« Quero o vulcãoque na terra não toca:o beijo antes de ser boca.
« Mia Couto- Poema « O instante antes do beijo »
Aquele dia triste e tenso chegava ao fim. Pouco a pouco os vizinhos e amigos deixavam a casa dos familiares do defunto, restando apenas os filhos e a viúva.

Ana afastou-se no momento em que Miguel sentou ao lado de sua mãe, para deixa-los conversar a vontade. Afinal foram anos de separação e havia muitas mágoas e feridas por sarar. E este era o momento certo para deixar tudo para trás.
Com a casa praticamente vazia, Ana recolheu-se para seu quarto. Decidiu aliviar-se da roupas pretas que usou durante todo dia colocou um vestido de alças cinzento que ia até um pouco abaixo do joelho.Ela precisava de um banho morno e demorado , mas teria que esperar que ficassem só ela e Adélia para estar a vontade.
Sentou na cama e esticou suas pernas, usando uma das almofadas para suavizar onde havia pousado suas costas. Pegou no livro que estava por cima da mesinha de cabeceira , um romance que estava a ler ha alguns dias, pois precisava de algo para ajuda-la a passar o tempo. Não demorou a perder-se na história e esquecer do dia difícil que teve.
Mas o som da porta a abrir ,alguns minutos mais tarde, a devolveu ao mundo. Ana olhou para a porta a tempo de ver Miguel entrar. O choque estampado no seu rosto deu-lhe certeza que ele não esperava encontra-la ali.

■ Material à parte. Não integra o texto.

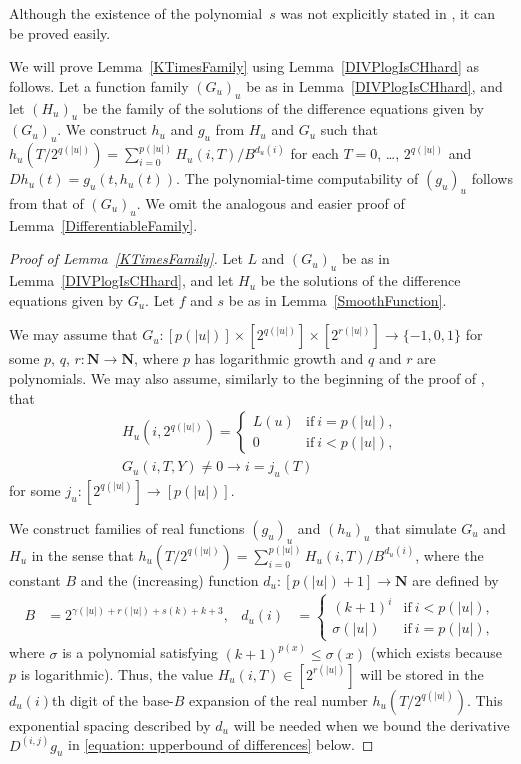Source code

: \documentclass{lmcs}
\theoremstyle{definition}
\theoremstyle{remark}
\newcommand{\N}{\mathbf N}
\newcommand{\D}{D}
\begin{document}
Although the existence of the polynomial~$s$ 
was not explicitly stated in \cite[Lemma 3.6]{ko1991complexity},
it can be proved easily.

We will prove Lemma~\ref{KTimesFamily} using Lemma~\ref{DIVPlogIsCHhard} as follows.
Let a function family $(G_u)_u$ be as in Lemma~\ref{DIVPlogIsCHhard},
and let $(H_u)_u$ be the family of the solutions of the difference equations given by $(G_u)_u$.
We construct $h_u$ and $g_u$ from $H_u$ and $G_u$ 
such that $h_u(T/2^{q(|u|)}) = \sum^{p(|u|)}_{i = 0} H_u(i, T)/B^{d_u(i)}$ for each $T = 0$, \ldots, $2^{q(|u|)}$
and $\D h_u(t) = g_u(t, h_u(t))$.
The polynomial-time computability of $(g_u)_u$ follows from that of $(G_u)_u$.
We omit the analogous and easier proof of Lemma~\ref{DifferentiableFamily}.

\begin{proof}[Proof of Lemma~\ref{KTimesFamily}]
Let $L$ and $(G_u)_u$ be as in Lemma~\ref{DIVPlogIsCHhard},
and let $H_u$ be the solutions of 
the difference equations given by $G_u$.
Let $f$ and $s$ be as in Lemma~\ref{SmoothFunction}.

We may assume that 
$G_u \colon [p(|u|)] \times [2^{q(|u|)}] \times [2^{r(|u|)}] \to \{-1, 0, 1\}$
for some $p$, $q$, $r \colon \N \to \N$, 
where $p$ has logarithmic growth and $q$ and $r$ are polynomials. 
We may also assume, similarly to the beginning of the proof of \cite[Lemma 4.1]{kawamura2010lipschitz},
that 
\begin{gather}
 H_u(i, 2^{q(|u|)}) = \begin{cases}
		       L(u) & \text{if} \ i=p(|u|), \\
		       0 & \text{if} \ i<p(|u|), 
		      \end{cases}
\\
 G_u(i, T, Y) \neq 0 \to i = j_u(T)
\end{gather}
for some $
j _u \colon [2 ^{q (\lvert u \rvert)}] \to [p (\lvert u \rvert)]
$. 

We construct families of real functions $(g_u)_u$ and $(h_u)_u$ 
that simulate $G _u$ and $H _u$ 
in the sense that $h_u(T/2^{q(|u|)}) = \sum^{p(|u|)}_{i = 0}H_u(i, T)/B^{d_u(i)}$, 
where the constant $B$ and the 
(increasing) function $d_u \colon [p(|u|)+1] \to \N$ are 
defined by
  \begin{align}
   \label{eq:positioning}
   B &= 2^{\gamma(|u|) + r(|u|) + s(k) + k + 3}, 
   &
   d_u(i) &= 
   \begin{cases}
    (k+1)^i & \text{if} \ i<p(|u|), 
    \\
    \sigma(|u|) & \text{if} \ i=p(|u|), 
   \end{cases}
  \end{align}
where $\sigma$ is a polynomial satisfying $(k+1)^{p(x)} \le \sigma(x)$
(which exists because $p$ is logarithmic). 
Thus, the value $H _u (i, T) \in [2 ^{r (\lvert u \rvert)}]$ will be stored 
in the $d _u (i)$th digit of the base-$B$ expansion of 
the real number $h _u (T / 2 ^{q (\lvert u \rvert)})$. 
This exponential spacing described by $d _u$ will be needed
when we bound the derivative $\D ^{(i, j)} g _u$ 
in \eqref{equation: upperbound of differences} below. 


\end{proof}
\end{document}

– Me desculpe! Eu..ham…não sabia que estava aqui alguém.- Ele fala , atrapalhado.
– Este é meu quarto. – Ana responde, puxando o lençol para cobrir seu corpo.
– Seu quarto?- Miguel questiona e seus olhos vão de encontro a fotografia por cima da mesinha de centro.

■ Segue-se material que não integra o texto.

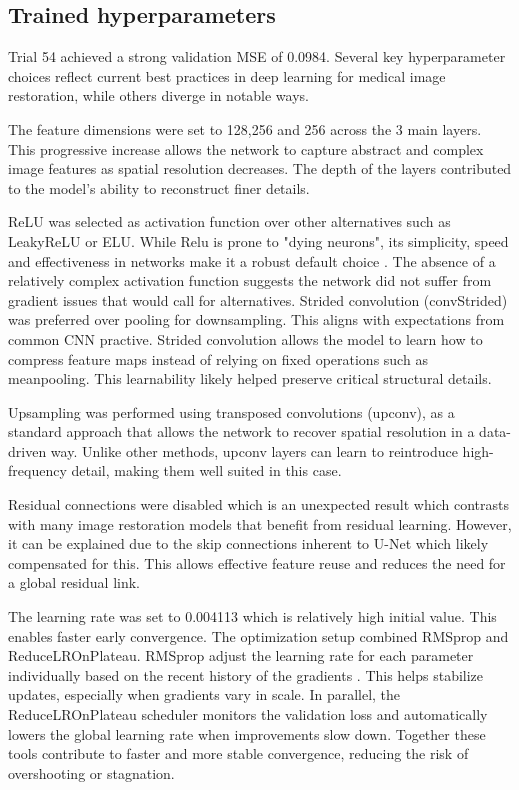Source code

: \documentclass[twocolumn]{article}
\begin{document}
\subsection{Trained hyperparameters}
Trial 54 achieved a strong validation MSE of 0.0984. 
Several key hyperparameter choices reflect current best practices in deep learning for medical image restoration, while others diverge in notable ways. 

The feature dimensions were set to 128,256 and 256 across the 3 main layers. 
This progressive increase allows the network to capture abstract and complex image features as spatial resolution decreases. 
The depth of the layers contributed to the model's ability to reconstruct finer details.

ReLU was selected as activation function over other alternatives such as LeakyReLU or ELU. 
While Relu is prone to "dying neurons", its simplicity, speed and effectiveness in networks make it a robust default choice \cite{relu}. 
The absence of a relatively complex activation function suggests the network did not suffer from gradient issues that would call for alternatives. 
Strided convolution (convStrided) was preferred over pooling for downsampling. 
This aligns with expectations from common CNN practive. 
Strided convolution allows the model to learn how to compress feature maps instead of relying on fixed operations such as meanpooling. 
This learnability likely helped preserve critical structural details. 

Upsampling was performed using transposed convolutions (upconv), as a standard approach that allows the network to recover spatial resolution in a data-driven way. 
Unlike other methods, upconv layers can learn to reintroduce high-frequency detail, making them well suited in this case.

Residual connections were disabled which is an unexpected result which contrasts with many image restoration models that benefit from residual learning. 
However, it can be explained due to the skip connections inherent to U-Net which likely compensated for this. 
This allows effective feature reuse and reduces the need for a global residual link.

The learning rate was set to 0.004113 which is relatively high initial value. This enables faster early convergence. 
The optimization setup combined RMSprop and ReduceLROnPlateau. 
RMSprop adjust the learning rate for each parameter individually based on the recent history of the gradients \cite{9036442}. 
This helps stabilize updates, especially when gradients vary in scale. 
In parallel, the ReduceLROnPlateau scheduler monitors the validation loss and automatically lowers the global learning rate when improvements slow down. 
Together these tools contribute to faster and more stable convergence, reducing the risk of overshooting or stagnation.
\end{document}
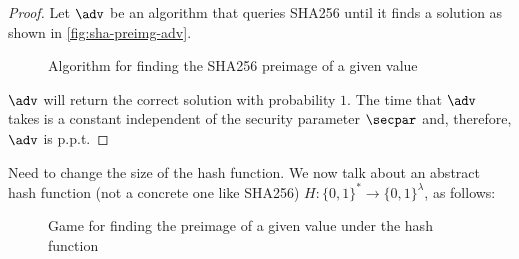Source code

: \begin{proof}
  Let $\adv$ be an algorithm that queries SHA256 until it finds a solution as shown in \autoref{fig:sha-preimg-adv}.
  \begin{figure}[tbhp]
  \begin{center}
    \begin{tcolorbox}[width=5cm]
      \begin{pchstack}[center]
      \end{pchstack}
    \end{tcolorbox}
  \end{center}
  \caption{Algorithm for finding the SHA256 preimage of a given value \label{fig:sha-preimg-adv}}
  \end{figure}
  $\adv$ will return the correct solution with probability $1$.
  The time that $\adv$ takes is a constant independent of the security parameter $\secpar$ and, therefore, $\adv$ is p.p.t.
\end{proof}



Need to change the size of the hash function.
We now talk about an abstract hash function (not a concrete one like SHA256) $H: \{0, 1\}^* \rightarrow \{0, 1\}^\lambda$, as follows:

\begin{figure}[tbhp]
  \begin{center}
    \begin{tcolorbox}[width=5cm]
      \begin{pchstack}[center]
      \end{pchstack}
    \end{tcolorbox}
  \end{center}
  \caption{Game for finding the preimage of a given value under the hash function \label{fig:break-hash}}
\end{figure}

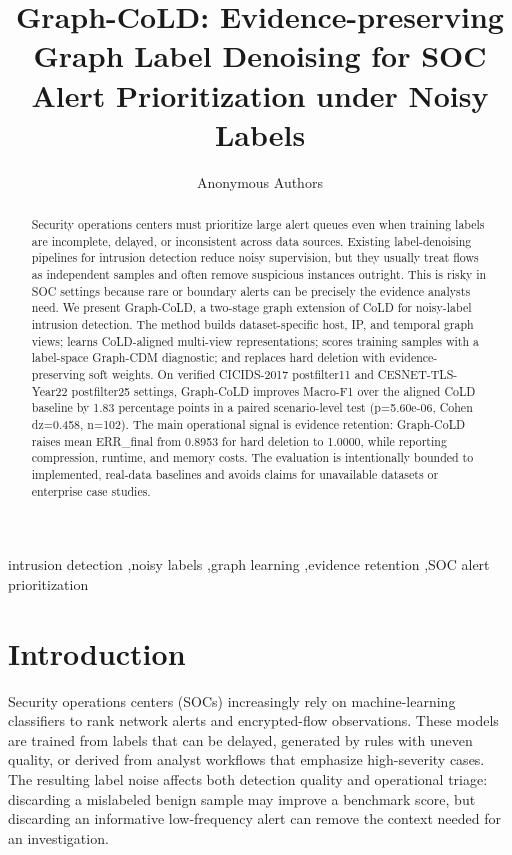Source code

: \documentclass[preprint,review,12pt]{elsarticle}
\title{Graph-CoLD: Evidence-preserving Graph Label Denoising for SOC Alert Prioritization under Noisy Labels}
\author{Anonymous Authors}
\begin{document}
\begin{frontmatter}
\maketitle
\begin{abstract}
Security operations centers must prioritize large alert queues even when training
labels are incomplete, delayed, or inconsistent across data sources. Existing
label-denoising pipelines for intrusion detection reduce noisy supervision, but
they usually treat flows as independent samples and often remove suspicious
instances outright. This is risky in SOC settings because rare or boundary
alerts can be precisely the evidence analysts need. We present Graph-CoLD, a
two-stage graph extension of CoLD for noisy-label intrusion detection. The method
builds dataset-specific host, IP, and temporal graph views; learns CoLD-aligned
multi-view representations; scores training samples with a label-space
Graph-CDM diagnostic; and replaces hard deletion with evidence-preserving soft
weights. On verified CICIDS-2017 postfilter11 and CESNET-TLS-Year22 postfilter25
settings, Graph-CoLD improves Macro-F1 over the aligned CoLD baseline by
1.83 percentage points in a paired scenario-level test
(p=5.60e-06, Cohen dz=0.458,
n=102). The main operational signal is evidence retention:
Graph-CoLD raises mean ERR\_final from 0.8953 for hard
deletion to 1.0000, while reporting compression, runtime,
and memory costs. The evaluation is intentionally bounded to implemented,
real-data baselines and avoids claims for unavailable datasets or enterprise
case studies.
\end{abstract}
\begin{keyword}
intrusion detection \sep noisy labels \sep graph learning \sep evidence retention \sep SOC alert prioritization
\end{keyword}
\end{frontmatter}

\section{Introduction}
Security operations centers (SOCs) increasingly rely on machine-learning
classifiers to rank network alerts and encrypted-flow observations. These models
are trained from labels that can be delayed, generated by rules with uneven
quality, or derived from analyst workflows that emphasize high-severity cases.
The resulting label noise affects both detection quality and operational triage:
discarding a mislabeled benign sample may improve a benchmark score, but
discarding an informative low-frequency alert can remove the context needed for
an investigation.
\end{document}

Sem pensar ele aproxima-se e pega no porta retrato, admirando a fotografia que já tinha anos.
– Vejo que muita coisa mudou por aqui. Este é o meu antigo quarto, não sabia que meus pais colocariam alguém a dormir aqui. E esta foto, meu Deus!

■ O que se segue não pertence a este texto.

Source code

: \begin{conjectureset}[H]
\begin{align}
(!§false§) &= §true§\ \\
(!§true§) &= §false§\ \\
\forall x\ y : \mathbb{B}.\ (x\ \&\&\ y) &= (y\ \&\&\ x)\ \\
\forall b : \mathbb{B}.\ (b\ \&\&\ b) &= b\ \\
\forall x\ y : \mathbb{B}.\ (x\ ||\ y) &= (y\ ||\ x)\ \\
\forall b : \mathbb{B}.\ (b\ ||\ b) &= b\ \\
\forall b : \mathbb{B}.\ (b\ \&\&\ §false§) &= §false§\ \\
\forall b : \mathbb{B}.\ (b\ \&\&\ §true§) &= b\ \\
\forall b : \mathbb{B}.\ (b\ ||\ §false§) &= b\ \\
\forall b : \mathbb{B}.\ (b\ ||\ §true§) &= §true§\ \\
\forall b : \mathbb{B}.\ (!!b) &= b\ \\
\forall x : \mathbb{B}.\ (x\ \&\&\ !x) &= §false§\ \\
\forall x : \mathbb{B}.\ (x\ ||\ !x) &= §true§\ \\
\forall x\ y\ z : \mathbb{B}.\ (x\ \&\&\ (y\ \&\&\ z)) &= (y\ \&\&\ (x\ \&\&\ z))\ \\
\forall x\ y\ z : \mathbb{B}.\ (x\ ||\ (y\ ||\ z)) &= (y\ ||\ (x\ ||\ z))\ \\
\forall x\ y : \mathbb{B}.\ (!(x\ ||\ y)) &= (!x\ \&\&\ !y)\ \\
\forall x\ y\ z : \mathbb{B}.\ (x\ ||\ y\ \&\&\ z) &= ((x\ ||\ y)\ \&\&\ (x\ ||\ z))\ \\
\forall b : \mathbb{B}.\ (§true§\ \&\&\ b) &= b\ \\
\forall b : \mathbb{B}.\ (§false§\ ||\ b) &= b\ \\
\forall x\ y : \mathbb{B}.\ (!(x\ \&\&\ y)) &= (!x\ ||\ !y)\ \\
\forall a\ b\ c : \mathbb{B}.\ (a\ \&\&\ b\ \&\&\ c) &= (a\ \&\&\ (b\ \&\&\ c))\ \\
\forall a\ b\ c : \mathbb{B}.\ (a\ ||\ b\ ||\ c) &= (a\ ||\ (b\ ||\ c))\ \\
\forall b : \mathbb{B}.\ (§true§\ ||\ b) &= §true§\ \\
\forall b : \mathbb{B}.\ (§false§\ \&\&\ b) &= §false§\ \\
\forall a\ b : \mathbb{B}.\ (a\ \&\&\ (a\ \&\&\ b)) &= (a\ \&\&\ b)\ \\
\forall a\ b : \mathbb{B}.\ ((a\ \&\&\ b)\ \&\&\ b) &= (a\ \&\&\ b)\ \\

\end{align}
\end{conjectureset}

Miguel esboça um sorriso lembrando do tempo em que aquela fotografia tinha sido tirada. Ana continua no canto, em alerta, acompanhando cada movimento dele dentro do quarto.
– Bem , não queria incomodar. Só queria… na verdade não sei bem o que me deu para vir a este quarto. Mais uma vez me desculpe.
– Tudo bem.
Com o olhar, ela acompanha seus passos, enquanto ele caminha até a porta. Mas ele para antes de sair e fecha a porta. Ana fica aflita, sem saber o que fazer.
– Na verdade, eu queria entender porquê vives aqui. Isso é algo que deixou-me confuso, se é que me entendes.- Ele vira para olha-la.
– Ham…teus pais praticamente adoptaram-me, para tentar preservar a minha honra. Afinal de contas eu era uma mulher casada e pertencia a esta família segundo a tradição. Eu não fiquei feliz mas com o tempo aprendi a apreciar a companhia deles e aprendi muito com eles. deixaram-me trabalhar na fazenda, e é algo que gosto muito. Não me posso queixar- Explicou Ana.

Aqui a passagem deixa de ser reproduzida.